Finally, in Kuhn v. Box Canyon Livestock, Inc., 102 Idaho 658, 637 P.2d 1154 (1981), we ruled that a milk truck driver was working in covered employment at the time of his industrial accident. After ruling that the milk hauling business of respondent was sufficiently separate from his dairy business, we held that the transportation of milk was equivalent to the hauling of a finished agricultural product, thus not within the exclusion.

Both respondent and appellant cite the foregoing Idaho cases in arguing their respective positions. Both attempt to analogize the present situation to the fact patterns involved in those previous cases. However, none of those cases are precisely on point. All we can do is attempt to glean general principles from them, and then apply those principles to the facts at hand.

One general principle evident in all the cases is that we are required to look to the general nature of the employer's business in determining whether he is engaged in an agricultural pursuit. The general character of respondent's business, as found by the commission, is a cattle feeding operation.

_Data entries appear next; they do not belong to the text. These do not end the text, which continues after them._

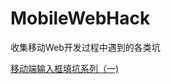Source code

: # MobileWebHack
收集移动Web开发过程中遇到的各类坑

[移动端输入框填坑系列（一)](http://www.alloyteam.com/2017/03/moves-the-input-box-fill-series-a/)

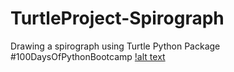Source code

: # TurtleProject-Spirograph
Drawing a spirograph using Turtle Python Package
#100DaysOfPythonBootcamp
[!alt text](https://github.com/ShubhangiKukreti/TurtleProject-Spirograph/blob/main/spirograph.jpg?raw=true)
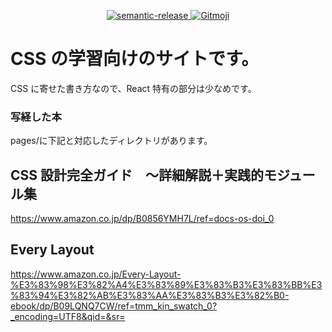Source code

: <p align="center">
  <a href="https://semantic-release.gitbook.io/semantic-release/">
    <img alt="semantic-release" src="https://img.shields.io/badge/%20%20%F0%9F%93%A6%F0%9F%9A%80-semantic--release-e10079.svg">
  </a>
  <a href="https://gitmoji.dev">
    <img src="https://img.shields.io/badge/gitmoji-%20😜%20😍-FFDD67.svg?style=flat-square" alt="Gitmoji">
  </a>
</p>

# CSS の学習向けのサイトです。

CSS に寄せた書き方なので、React 特有の部分は少なめです。

### 写経した本

pages/に下記と対応したディレクトリがあります。

## CSS 設計完全ガイド　～詳細解説＋実践的モジュール集

https://www.amazon.co.jp/dp/B0856YMH7L/ref=docs-os-doi_0

## Every Layout

https://www.amazon.co.jp/Every-Layout-%E3%83%98%E3%82%A4%E3%83%89%E3%83%B3%E3%83%BB%E3%83%94%E3%82%AB%E3%83%AA%E3%83%B3%E3%82%B0-ebook/dp/B09LQNQ7CW/ref=tmm_kin_swatch_0?_encoding=UTF8&qid=&sr=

Another principle evident from reading of the cases is that courts often look to the traditional meaning of agriculture as the term is commonly understood in an attempt to classify a particular business. See Backsen v. Blauser, supra; Manning v. Win Her Stables, supra. If the work is such that it is not ordinarily done by farmers, courts will generally hold that the character of the work is not agricultural, and thus not exempt. However, if the work is ordinarily done by farmers, and is of a nature ordinarily thought of as agricultural, courts will consistently find that work to be an agricultural pursuit and exempt under the workmen's compensation laws.

It is also clear in the cases that each business will be judged on its own unique characteristics. We cannot categorize a type of business, e.g., a feedlot, without looking closely at that individual business and its characteristics to see if it has an agricultural base.

The Industrial Commission found that resp...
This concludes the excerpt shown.